1999年登場の日産 R34型スカイラインGT-R。写真は、R34の中でも特に人気の高いVスペックIIニュル
1999年登場の日産 R34型スカイラインGT-R。写真は、R34の中でも特に人気の高いVスペックIIニュル

 このクルマについては改めて説明する必要もないだろうが、ひと言申し添えると、クルマに手を加えずにアメリカで合法的に運転できるようになるのが2024年からにもかかわらず、すでに多くの個体が海外バイヤーの手に渡っているほど、海外で伝説的・カルト的人気を誇る。左ハンドル車が生産されなかったことも大きい。
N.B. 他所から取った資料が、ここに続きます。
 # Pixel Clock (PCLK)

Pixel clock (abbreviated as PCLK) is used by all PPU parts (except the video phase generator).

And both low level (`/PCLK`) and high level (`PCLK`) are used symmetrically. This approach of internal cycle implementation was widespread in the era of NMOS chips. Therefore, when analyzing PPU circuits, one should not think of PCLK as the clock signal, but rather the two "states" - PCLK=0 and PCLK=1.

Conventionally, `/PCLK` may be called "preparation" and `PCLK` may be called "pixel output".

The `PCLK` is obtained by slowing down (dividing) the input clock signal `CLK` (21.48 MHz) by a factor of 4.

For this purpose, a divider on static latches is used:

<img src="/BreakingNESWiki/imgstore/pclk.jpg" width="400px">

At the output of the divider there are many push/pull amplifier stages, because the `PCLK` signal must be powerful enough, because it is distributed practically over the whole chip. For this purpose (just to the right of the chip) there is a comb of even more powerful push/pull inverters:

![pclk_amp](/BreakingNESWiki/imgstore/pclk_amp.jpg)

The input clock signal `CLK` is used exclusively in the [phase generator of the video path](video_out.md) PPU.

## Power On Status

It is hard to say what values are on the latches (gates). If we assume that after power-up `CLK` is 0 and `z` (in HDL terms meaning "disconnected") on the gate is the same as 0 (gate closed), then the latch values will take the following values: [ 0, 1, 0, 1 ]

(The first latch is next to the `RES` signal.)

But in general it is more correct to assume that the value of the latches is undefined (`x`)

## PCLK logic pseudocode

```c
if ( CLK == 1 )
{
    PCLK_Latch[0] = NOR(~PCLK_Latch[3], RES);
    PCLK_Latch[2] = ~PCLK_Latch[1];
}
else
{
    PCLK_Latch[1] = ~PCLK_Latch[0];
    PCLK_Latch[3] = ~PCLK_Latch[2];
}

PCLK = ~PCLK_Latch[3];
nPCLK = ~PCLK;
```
 ここしばらくのR34 GT-Rの海外オークションでの落札情報をまとめてみよう。

 2022年8月20日にオークションで52万5000ドル、当時の為替で約7200万円で落札されて話題になったのは、ポール・ウォーカーが映画「ワイルドスピード」のプロモーションのために乗っていた、走行約1.8万マイルのベイサイドブルーのモディファイされたV-Spec II。

 このクルマはアメリカ車検対応済みで、25年ルールと関係なく今すぐ合法的に運転できるうえに、「ワイルドスピード」プレミアムも乗っかってくるのでやや特殊な個体だが、その金額には誰もが驚いた。

 その後8月27日に94500ポンド(当時のレートで約1530万円)で落札されたのは、2008年に日本からイギリスに渡ったソニックシルバー、走行14.5万キロのやや荒れた個体。その後は入札不調が続いた。

 9月25日入札締め切りの、日本での事故歴がありイギリスに輸出されたV-Spec、ブラックパール外装の走行12.2万キロと、10月20日締め切りの、オーストラリアに輸出された非常に状態のいいホワイトのV-Spec、走行7.5万キロの2台は、最低落札価格を満たさずオークション不成立。どちらも売り手の希望価格が高すぎてそれに届かなかった模様。

 そして現在、ミレニアムジェイドのV-Spec IIニュル、走行61234キロという、2017年2月に香港に輸出されアメリカに渡った個体が11月初旬のオークションに出品されている。

 見た目は超優良個体に見えるが、長期保管のため整備が必要、との注意書きが。オークショニアによる予想落札価格は14〜18.5万ドル、2080〜2760万円相当とのことだ。

 2021年7月には、2台立て続けに低走行でオリジナルコンディションに近いV-Specが、31万ドルもしくはそれ以上、当時のレートで3400万円程度で取引されていた。

 だがそれ以降は最初に挙げた例を除けば、20万ドルを超えるオークション結果はないように見える。25年ルール解禁が近づいてきている割には海外での過熱感はおさまりつつあるようだ。それでも十分高いが。